Brief -
The records should be repeated word for word, pictures excluded.

● ● ● ● ● ● ●

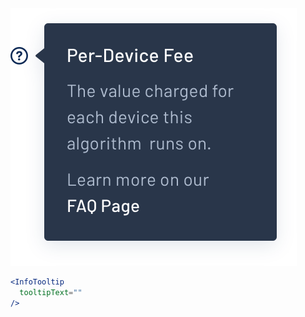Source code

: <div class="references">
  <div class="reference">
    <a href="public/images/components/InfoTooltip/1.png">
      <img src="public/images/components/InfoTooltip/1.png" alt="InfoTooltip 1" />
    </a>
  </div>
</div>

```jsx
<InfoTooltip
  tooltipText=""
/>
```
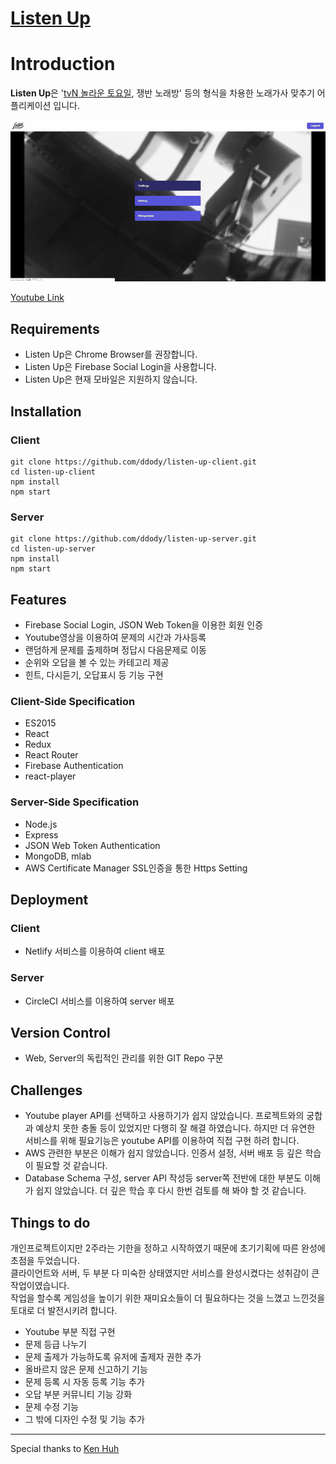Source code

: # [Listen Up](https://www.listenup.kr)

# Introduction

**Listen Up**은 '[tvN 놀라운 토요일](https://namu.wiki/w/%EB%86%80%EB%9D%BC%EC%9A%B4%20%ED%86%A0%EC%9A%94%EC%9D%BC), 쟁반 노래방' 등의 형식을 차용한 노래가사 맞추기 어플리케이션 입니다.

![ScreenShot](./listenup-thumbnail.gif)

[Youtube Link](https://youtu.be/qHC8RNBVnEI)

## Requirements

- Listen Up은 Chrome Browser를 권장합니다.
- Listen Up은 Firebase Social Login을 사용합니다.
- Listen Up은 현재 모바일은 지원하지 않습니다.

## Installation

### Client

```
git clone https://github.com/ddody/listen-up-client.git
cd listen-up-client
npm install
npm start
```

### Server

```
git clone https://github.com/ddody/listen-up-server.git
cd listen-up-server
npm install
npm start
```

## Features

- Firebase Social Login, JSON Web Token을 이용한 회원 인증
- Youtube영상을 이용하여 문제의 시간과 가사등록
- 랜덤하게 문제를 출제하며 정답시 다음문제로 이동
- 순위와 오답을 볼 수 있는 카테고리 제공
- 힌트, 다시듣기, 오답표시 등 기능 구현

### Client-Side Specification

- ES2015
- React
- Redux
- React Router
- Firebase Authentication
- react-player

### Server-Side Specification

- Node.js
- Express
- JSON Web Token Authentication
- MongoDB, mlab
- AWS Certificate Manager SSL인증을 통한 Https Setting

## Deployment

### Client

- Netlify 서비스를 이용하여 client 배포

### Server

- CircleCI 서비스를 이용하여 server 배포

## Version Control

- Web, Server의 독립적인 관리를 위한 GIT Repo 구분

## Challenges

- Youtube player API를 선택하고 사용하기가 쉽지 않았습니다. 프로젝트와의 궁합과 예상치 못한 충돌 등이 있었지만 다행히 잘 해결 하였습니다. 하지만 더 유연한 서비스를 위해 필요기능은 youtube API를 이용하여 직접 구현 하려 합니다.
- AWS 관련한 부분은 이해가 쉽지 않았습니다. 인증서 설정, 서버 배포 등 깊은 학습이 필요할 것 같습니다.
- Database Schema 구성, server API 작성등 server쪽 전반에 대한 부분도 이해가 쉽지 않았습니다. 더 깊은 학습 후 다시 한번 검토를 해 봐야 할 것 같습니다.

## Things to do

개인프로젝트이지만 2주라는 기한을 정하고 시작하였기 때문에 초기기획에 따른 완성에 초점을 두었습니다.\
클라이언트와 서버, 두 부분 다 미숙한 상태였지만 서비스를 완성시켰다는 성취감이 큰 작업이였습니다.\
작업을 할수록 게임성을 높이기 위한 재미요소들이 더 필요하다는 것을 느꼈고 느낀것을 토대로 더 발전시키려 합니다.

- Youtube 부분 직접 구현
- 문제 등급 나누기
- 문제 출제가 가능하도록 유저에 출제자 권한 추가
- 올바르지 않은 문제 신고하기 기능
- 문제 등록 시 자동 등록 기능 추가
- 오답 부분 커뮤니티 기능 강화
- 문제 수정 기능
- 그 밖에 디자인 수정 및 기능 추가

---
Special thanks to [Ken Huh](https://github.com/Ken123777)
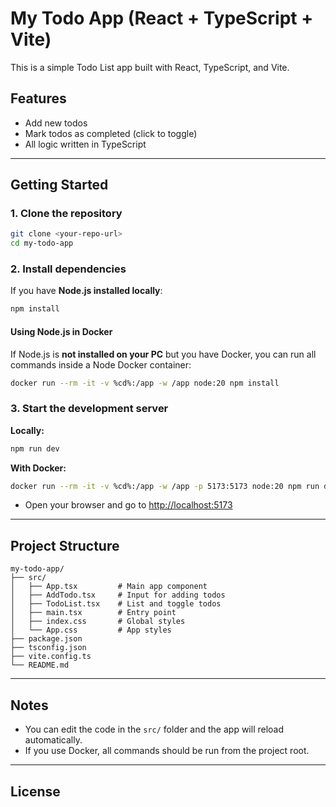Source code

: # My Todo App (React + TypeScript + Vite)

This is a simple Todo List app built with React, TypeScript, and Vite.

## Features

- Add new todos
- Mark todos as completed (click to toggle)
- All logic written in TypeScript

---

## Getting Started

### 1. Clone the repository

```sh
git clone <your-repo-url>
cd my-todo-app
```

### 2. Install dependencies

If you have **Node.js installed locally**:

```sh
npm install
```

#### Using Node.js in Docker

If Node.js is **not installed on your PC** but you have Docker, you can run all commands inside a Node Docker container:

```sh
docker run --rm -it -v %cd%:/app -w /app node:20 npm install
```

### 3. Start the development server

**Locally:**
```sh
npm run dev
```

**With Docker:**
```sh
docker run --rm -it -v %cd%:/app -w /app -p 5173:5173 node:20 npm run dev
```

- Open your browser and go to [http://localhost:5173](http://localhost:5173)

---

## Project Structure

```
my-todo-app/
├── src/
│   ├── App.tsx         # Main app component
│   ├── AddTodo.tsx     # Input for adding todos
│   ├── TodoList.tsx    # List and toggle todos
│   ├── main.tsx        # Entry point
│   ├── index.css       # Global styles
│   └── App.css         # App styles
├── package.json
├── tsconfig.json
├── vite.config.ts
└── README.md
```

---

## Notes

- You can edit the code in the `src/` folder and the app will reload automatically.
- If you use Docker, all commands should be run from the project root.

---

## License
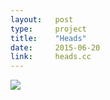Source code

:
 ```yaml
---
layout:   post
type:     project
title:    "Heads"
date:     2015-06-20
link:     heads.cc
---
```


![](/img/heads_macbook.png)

● ● ● ● ● ● ●

Solution for this problem -
Source code

: <div class="references">
  <div class="reference">
    <a href="public/images/components/InfoTooltip/1.png">
      <img src="public/images/components/InfoTooltip/1.png" alt="InfoTooltip 1" />
    </a>
  </div>
</div>

```jsx
<InfoTooltip
  tooltipText=""
/>
```
Source code

: # [Listen Up](https://www.listenup.kr)

# Introduction

**Listen Up**은 '[tvN 놀라운 토요일](https://namu.wiki/w/%EB%86%80%EB%9D%BC%EC%9A%B4%20%ED%86%A0%EC%9A%94%EC%9D%BC), 쟁반 노래방' 등의 형식을 차용한 노래가사 맞추기 어플리케이션 입니다.

![ScreenShot](./listenup-thumbnail.gif)

[Youtube Link](https://youtu.be/qHC8RNBVnEI)

## Requirements

- Listen Up은 Chrome Browser를 권장합니다.
- Listen Up은 Firebase Social Login을 사용합니다.
- Listen Up은 현재 모바일은 지원하지 않습니다.

## Installation

### Client

```
git clone https://github.com/ddody/listen-up-client.git
cd listen-up-client
npm install
npm start
```

### Server

```
git clone https://github.com/ddody/listen-up-server.git
cd listen-up-server
npm install
npm start
```

## Features

- Firebase Social Login, JSON Web Token을 이용한 회원 인증
- Youtube영상을 이용하여 문제의 시간과 가사등록
- 랜덤하게 문제를 출제하며 정답시 다음문제로 이동
- 순위와 오답을 볼 수 있는 카테고리 제공
- 힌트, 다시듣기, 오답표시 등 기능 구현

### Client-Side Specification

- ES2015
- React
- Redux
- React Router
- Firebase Authentication
- react-player

### Server-Side Specification

- Node.js
- Express
- JSON Web Token Authentication
- MongoDB, mlab
- AWS Certificate Manager SSL인증을 통한 Https Setting

## Deployment

### Client

- Netlify 서비스를 이용하여 client 배포

### Server

- CircleCI 서비스를 이용하여 server 배포

## Version Control

- Web, Server의 독립적인 관리를 위한 GIT Repo 구분

## Challenges

- Youtube player API를 선택하고 사용하기가 쉽지 않았습니다. 프로젝트와의 궁합과 예상치 못한 충돌 등이 있었지만 다행히 잘 해결 하였습니다. 하지만 더 유연한 서비스를 위해 필요기능은 youtube API를 이용하여 직접 구현 하려 합니다.
- AWS 관련한 부분은 이해가 쉽지 않았습니다. 인증서 설정, 서버 배포 등 깊은 학습이 필요할 것 같습니다.
- Database Schema 구성, server API 작성등 server쪽 전반에 대한 부분도 이해가 쉽지 않았습니다. 더 깊은 학습 후 다시 한번 검토를 해 봐야 할 것 같습니다.

## Things to do

개인프로젝트이지만 2주라는 기한을 정하고 시작하였기 때문에 초기기획에 따른 완성에 초점을 두었습니다.\
클라이언트와 서버, 두 부분 다 미숙한 상태였지만 서비스를 완성시켰다는 성취감이 큰 작업이였습니다.\
작업을 할수록 게임성을 높이기 위한 재미요소들이 더 필요하다는 것을 느꼈고 느낀것을 토대로 더 발전시키려 합니다.

- Youtube 부분 직접 구현
- 문제 등급 나누기
- 문제 출제가 가능하도록 유저에 출제자 권한 추가
- 올바르지 않은 문제 신고하기 기능
- 문제 등록 시 자동 등록 기능 추가
- 오답 부분 커뮤니티 기능 강화
- 문제 수정 기능
- 그 밖에 디자인 수정 및 기능 추가

---
Special thanks to [Ken Huh](https://github.com/Ken123777)
Source code

: # My Todo App (React + TypeScript + Vite)

This is a simple Todo List app built with React, TypeScript, and Vite.

## Features

- Add new todos
- Mark todos as completed (click to toggle)
- All logic written in TypeScript

---

## Getting Started

### 1. Clone the repository

```sh
git clone <your-repo-url>
cd my-todo-app
```

### 2. Install dependencies

If you have **Node.js installed locally**:

```sh
npm install
```

#### Using Node.js in Docker

If Node.js is **not installed on your PC** but you have Docker, you can run all commands inside a Node Docker container:

```sh
docker run --rm -it -v %cd%:/app -w /app node:20 npm install
```

### 3. Start the development server

**Locally:**
```sh
npm run dev
```

**With Docker:**
```sh
docker run --rm -it -v %cd%:/app -w /app -p 5173:5173 node:20 npm run dev
```

- Open your browser and go to [http://localhost:5173](http://localhost:5173)

---

## Project Structure

```
my-todo-app/
├── src/
│   ├── App.tsx         # Main app component
│   ├── AddTodo.tsx     # Input for adding todos
│   ├── TodoList.tsx    # List and toggle todos
│   ├── main.tsx        # Entry point
│   ├── index.css       # Global styles
│   └── App.css         # App styles
├── package.json
├── tsconfig.json
├── vite.config.ts
└── README.md
```

---

## Notes

- You can edit the code in the `src/` folder and the app will reload automatically.
- If you use Docker, all commands should be run from the project root.

---

## License
Source code

:
 ```yaml
---
layout:   post
type:     project
title:    "Heads"
date:     2015-06-20
link:     heads.cc
---
```


![](/img/heads_macbook.png)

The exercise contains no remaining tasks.